#### RECORDED INFORMATION ####

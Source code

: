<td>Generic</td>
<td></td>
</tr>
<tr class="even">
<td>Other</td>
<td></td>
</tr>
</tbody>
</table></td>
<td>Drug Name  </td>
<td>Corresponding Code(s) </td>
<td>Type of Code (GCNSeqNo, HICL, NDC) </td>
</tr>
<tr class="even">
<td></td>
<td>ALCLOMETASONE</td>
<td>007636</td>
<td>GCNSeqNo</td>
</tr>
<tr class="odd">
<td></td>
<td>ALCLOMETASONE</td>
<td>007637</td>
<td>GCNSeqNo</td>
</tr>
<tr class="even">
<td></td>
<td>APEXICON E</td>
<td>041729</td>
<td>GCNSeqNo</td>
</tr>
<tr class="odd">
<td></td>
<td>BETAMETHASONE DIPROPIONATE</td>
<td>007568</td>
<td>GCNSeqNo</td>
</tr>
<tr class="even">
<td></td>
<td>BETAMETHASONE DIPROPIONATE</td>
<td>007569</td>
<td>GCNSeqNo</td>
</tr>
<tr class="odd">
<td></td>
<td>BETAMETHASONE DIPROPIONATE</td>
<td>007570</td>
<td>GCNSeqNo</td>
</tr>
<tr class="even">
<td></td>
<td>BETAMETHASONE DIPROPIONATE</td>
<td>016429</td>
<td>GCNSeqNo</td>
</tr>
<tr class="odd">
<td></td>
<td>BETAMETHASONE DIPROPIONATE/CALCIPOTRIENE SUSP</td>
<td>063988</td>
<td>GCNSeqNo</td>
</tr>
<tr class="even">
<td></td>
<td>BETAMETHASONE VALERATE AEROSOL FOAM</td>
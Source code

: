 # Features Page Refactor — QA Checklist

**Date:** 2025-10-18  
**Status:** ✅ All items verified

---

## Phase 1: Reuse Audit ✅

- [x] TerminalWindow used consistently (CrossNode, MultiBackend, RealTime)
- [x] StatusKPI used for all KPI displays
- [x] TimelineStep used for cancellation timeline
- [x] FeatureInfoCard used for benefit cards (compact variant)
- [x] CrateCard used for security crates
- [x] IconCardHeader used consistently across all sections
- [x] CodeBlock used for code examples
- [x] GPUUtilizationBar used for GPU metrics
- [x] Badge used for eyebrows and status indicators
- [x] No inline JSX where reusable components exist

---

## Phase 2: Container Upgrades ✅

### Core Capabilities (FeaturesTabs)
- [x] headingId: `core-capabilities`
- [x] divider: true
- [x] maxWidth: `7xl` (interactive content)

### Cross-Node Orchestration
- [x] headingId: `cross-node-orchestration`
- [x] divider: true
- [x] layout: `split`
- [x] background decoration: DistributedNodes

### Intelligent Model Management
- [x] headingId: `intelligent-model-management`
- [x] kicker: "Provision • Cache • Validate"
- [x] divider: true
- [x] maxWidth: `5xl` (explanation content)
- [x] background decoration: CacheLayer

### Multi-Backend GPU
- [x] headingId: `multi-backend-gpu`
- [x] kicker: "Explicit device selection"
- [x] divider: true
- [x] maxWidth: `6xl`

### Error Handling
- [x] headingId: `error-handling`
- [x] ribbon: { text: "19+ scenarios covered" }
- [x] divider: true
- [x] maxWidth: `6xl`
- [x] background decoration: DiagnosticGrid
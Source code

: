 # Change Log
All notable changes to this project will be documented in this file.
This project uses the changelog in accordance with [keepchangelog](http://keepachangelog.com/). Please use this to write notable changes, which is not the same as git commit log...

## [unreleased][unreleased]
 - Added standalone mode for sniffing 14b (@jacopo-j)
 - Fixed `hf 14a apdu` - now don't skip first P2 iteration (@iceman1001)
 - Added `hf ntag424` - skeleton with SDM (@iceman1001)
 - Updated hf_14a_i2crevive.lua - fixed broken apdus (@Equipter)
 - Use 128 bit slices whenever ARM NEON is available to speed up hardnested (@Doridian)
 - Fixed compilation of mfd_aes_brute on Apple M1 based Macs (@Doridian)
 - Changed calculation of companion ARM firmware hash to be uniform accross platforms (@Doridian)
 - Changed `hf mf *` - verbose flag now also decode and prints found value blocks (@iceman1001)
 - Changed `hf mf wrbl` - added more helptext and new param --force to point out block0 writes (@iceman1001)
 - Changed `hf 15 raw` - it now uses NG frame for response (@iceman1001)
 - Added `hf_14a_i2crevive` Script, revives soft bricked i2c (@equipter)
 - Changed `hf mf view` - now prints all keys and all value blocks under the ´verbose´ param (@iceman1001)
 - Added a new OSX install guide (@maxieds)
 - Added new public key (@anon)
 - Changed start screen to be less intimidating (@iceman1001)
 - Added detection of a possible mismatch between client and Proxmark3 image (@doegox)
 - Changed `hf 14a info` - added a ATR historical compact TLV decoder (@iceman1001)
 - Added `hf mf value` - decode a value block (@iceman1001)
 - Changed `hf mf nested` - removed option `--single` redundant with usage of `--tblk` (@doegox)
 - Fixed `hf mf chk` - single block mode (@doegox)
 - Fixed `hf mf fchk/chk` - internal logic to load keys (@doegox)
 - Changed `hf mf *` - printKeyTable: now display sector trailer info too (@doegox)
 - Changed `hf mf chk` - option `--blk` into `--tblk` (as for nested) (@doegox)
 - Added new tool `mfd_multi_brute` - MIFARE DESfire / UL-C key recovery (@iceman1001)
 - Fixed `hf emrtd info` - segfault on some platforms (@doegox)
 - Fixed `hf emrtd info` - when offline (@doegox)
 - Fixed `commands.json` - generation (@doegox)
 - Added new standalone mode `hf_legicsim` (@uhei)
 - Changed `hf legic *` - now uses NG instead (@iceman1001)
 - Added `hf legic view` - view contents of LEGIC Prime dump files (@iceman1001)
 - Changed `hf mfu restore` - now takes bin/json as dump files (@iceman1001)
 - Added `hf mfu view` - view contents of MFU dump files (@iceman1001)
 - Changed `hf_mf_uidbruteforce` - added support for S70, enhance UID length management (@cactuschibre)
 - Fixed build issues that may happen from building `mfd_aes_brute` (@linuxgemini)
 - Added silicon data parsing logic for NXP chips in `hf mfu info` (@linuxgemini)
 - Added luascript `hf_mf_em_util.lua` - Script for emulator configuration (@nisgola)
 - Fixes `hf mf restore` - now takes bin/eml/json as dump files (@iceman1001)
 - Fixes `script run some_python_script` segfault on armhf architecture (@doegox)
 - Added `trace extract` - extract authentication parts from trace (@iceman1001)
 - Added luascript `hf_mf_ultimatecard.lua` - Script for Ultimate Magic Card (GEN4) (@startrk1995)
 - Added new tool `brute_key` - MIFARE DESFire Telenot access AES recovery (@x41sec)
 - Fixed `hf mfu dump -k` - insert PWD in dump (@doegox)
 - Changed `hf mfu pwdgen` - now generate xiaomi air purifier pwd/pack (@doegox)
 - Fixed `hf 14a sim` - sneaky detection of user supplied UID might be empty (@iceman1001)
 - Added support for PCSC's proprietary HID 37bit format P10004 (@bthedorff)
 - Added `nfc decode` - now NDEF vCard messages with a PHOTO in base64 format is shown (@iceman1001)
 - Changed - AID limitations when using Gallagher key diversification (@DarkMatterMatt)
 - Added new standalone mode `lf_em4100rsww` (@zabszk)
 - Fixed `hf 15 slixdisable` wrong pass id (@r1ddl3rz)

####

● WORK REQUIRED:
Output all of the data again. Match it exactly.

● OUTPUT FOR THIS EXERCISE:
Source code

:<td>Generic</td>
<td></td>
</tr>
<tr class="even">
<td>Other</td>
<td></td>
</tr>
</tbody>
</table></td>
<td>Drug Name  </td>
<td>Corresponding Code(s) </td>
<td>Type of Code (GCNSeqNo, HICL, NDC) </td>
</tr>
<tr class="even">
<td></td>
<td>ALCLOMETASONE</td>
<td>007636</td>
<td>GCNSeqNo</td>
</tr>
<tr class="odd">
<td></td>
<td>ALCLOMETASONE</td>
<td>007637</td>
<td>GCNSeqNo</td>
</tr>
<tr class="even">
<td></td>
<td>APEXICON E</td>
<td>041729</td>
<td>GCNSeqNo</td>
</tr>
<tr class="odd">
<td></td>
<td>BETAMETHASONE DIPROPIONATE</td>
<td>007568</td>
<td>GCNSeqNo</td>
</tr>
<tr class="even">
<td></td>
<td>BETAMETHASONE DIPROPIONATE</td>
<td>007569</td>
<td>GCNSeqNo</td>
</tr>
<tr class="odd">
<td></td>
<td>BETAMETHASONE DIPROPIONATE</td>
<td>007570</td>
<td>GCNSeqNo</td>
</tr>
<tr class="even">
<td></td>
<td>BETAMETHASONE DIPROPIONATE</td>
<td>016429</td>
<td>GCNSeqNo</td>
</tr>
<tr class="odd">
<td></td>
<td>BETAMETHASONE DIPROPIONATE/CALCIPOTRIENE SUSP</td>
<td>063988</td>
<td>GCNSeqNo</td>
</tr>
<tr class="even">
<td></td>
<td>BETAMETHASONE VALERATE AEROSOL FOAM</td>
Source code

: # Features Page Refactor — QA Checklist

**Date:** 2025-10-18  
**Status:** ✅ All items verified

---

## Phase 1: Reuse Audit ✅

- [x] TerminalWindow used consistently (CrossNode, MultiBackend, RealTime)
- [x] StatusKPI used for all KPI displays
- [x] TimelineStep used for cancellation timeline
- [x] FeatureInfoCard used for benefit cards (compact variant)
- [x] CrateCard used for security crates
- [x] IconCardHeader used consistently across all sections
- [x] CodeBlock used for code examples
- [x] GPUUtilizationBar used for GPU metrics
- [x] Badge used for eyebrows and status indicators
- [x] No inline JSX where reusable components exist

---

## Phase 2: Container Upgrades ✅

### Core Capabilities (FeaturesTabs)
- [x] headingId: `core-capabilities`
- [x] divider: true
- [x] maxWidth: `7xl` (interactive content)

### Cross-Node Orchestration
- [x] headingId: `cross-node-orchestration`
- [x] divider: true
- [x] layout: `split`
- [x] background decoration: DistributedNodes

### Intelligent Model Management
- [x] headingId: `intelligent-model-management`
- [x] kicker: "Provision • Cache • Validate"
- [x] divider: true
- [x] maxWidth: `5xl` (explanation content)
- [x] background decoration: CacheLayer

### Multi-Backend GPU
- [x] headingId: `multi-backend-gpu`
- [x] kicker: "Explicit device selection"
- [x] divider: true
- [x] maxWidth: `6xl`

### Error Handling
- [x] headingId: `error-handling`
- [x] ribbon: { text: "19+ scenarios covered" }
- [x] divider: true
- [x] maxWidth: `6xl`
- [x] background decoration: DiagnosticGrid
Source code

: # Change Log
All notable changes to this project will be documented in this file.
This project uses the changelog in accordance with [keepchangelog](http://keepachangelog.com/). Please use this to write notable changes, which is not the same as git commit log...

## [unreleased][unreleased]
 - Added standalone mode for sniffing 14b (@jacopo-j)
 - Fixed `hf 14a apdu` - now don't skip first P2 iteration (@iceman1001)
 - Added `hf ntag424` - skeleton with SDM (@iceman1001)
 - Updated hf_14a_i2crevive.lua - fixed broken apdus (@Equipter)
 - Use 128 bit slices whenever ARM NEON is available to speed up hardnested (@Doridian)
 - Fixed compilation of mfd_aes_brute on Apple M1 based Macs (@Doridian)
 - Changed calculation of companion ARM firmware hash to be uniform accross platforms (@Doridian)
 - Changed `hf mf *` - verbose flag now also decode and prints found value blocks (@iceman1001)
 - Changed `hf mf wrbl` - added more helptext and new param --force to point out block0 writes (@iceman1001)
 - Changed `hf 15 raw` - it now uses NG frame for response (@iceman1001)
 - Added `hf_14a_i2crevive` Script, revives soft bricked i2c (@equipter)
 - Changed `hf mf view` - now prints all keys and all value blocks under the ´verbose´ param (@iceman1001)
 - Added a new OSX install guide (@maxieds)
 - Added new public key (@anon)
 - Changed start screen to be less intimidating (@iceman1001)
 - Added detection of a possible mismatch between client and Proxmark3 image (@doegox)
 - Changed `hf 14a info` - added a ATR historical compact TLV decoder (@iceman1001)
 - Added `hf mf value` - decode a value block (@iceman1001)
 - Changed `hf mf nested` - removed option `--single` redundant with usage of `--tblk` (@doegox)
 - Fixed `hf mf chk` - single block mode (@doegox)
 - Fixed `hf mf fchk/chk` - internal logic to load keys (@doegox)
 - Changed `hf mf *` - printKeyTable: now display sector trailer info too (@doegox)
 - Changed `hf mf chk` - option `--blk` into `--tblk` (as for nested) (@doegox)
 - Added new tool `mfd_multi_brute` - MIFARE DESfire / UL-C key recovery (@iceman1001)
 - Fixed `hf emrtd info` - segfault on some platforms (@doegox)
 - Fixed `hf emrtd info` - when offline (@doegox)
 - Fixed `commands.json` - generation (@doegox)
 - Added new standalone mode `hf_legicsim` (@uhei)
 - Changed `hf legic *` - now uses NG instead (@iceman1001)
 - Added `hf legic view` - view contents of LEGIC Prime dump files (@iceman1001)
 - Changed `hf mfu restore` - now takes bin/json as dump files (@iceman1001)
 - Added `hf mfu view` - view contents of MFU dump files (@iceman1001)
 - Changed `hf_mf_uidbruteforce` - added support for S70, enhance UID length management (@cactuschibre)
 - Fixed build issues that may happen from building `mfd_aes_brute` (@linuxgemini)
 - Added silicon data parsing logic for NXP chips in `hf mfu info` (@linuxgemini)
 - Added luascript `hf_mf_em_util.lua` - Script for emulator configuration (@nisgola)
 - Fixes `hf mf restore` - now takes bin/eml/json as dump files (@iceman1001)
 - Fixes `script run some_python_script` segfault on armhf architecture (@doegox)
 - Added `trace extract` - extract authentication parts from trace (@iceman1001)
 - Added luascript `hf_mf_ultimatecard.lua` - Script for Ultimate Magic Card (GEN4) (@startrk1995)
 - Added new tool `brute_key` - MIFARE DESFire Telenot access AES recovery (@x41sec)
 - Fixed `hf mfu dump -k` - insert PWD in dump (@doegox)
 - Changed `hf mfu pwdgen` - now generate xiaomi air purifier pwd/pack (@doegox)
 - Fixed `hf 14a sim` - sneaky detection of user supplied UID might be empty (@iceman1001)
 - Added support for PCSC's proprietary HID 37bit format P10004 (@bthedorff)
 - Added `nfc decode` - now NDEF vCard messages with a PHOTO in base64 format is shown (@iceman1001)
 - Changed - AID limitations when using Gallagher key diversification (@DarkMatterMatt)
 - Added new standalone mode `lf_em4100rsww` (@zabszk)
 - Fixed `hf 15 slixdisable` wrong pass id (@r1ddl3rz)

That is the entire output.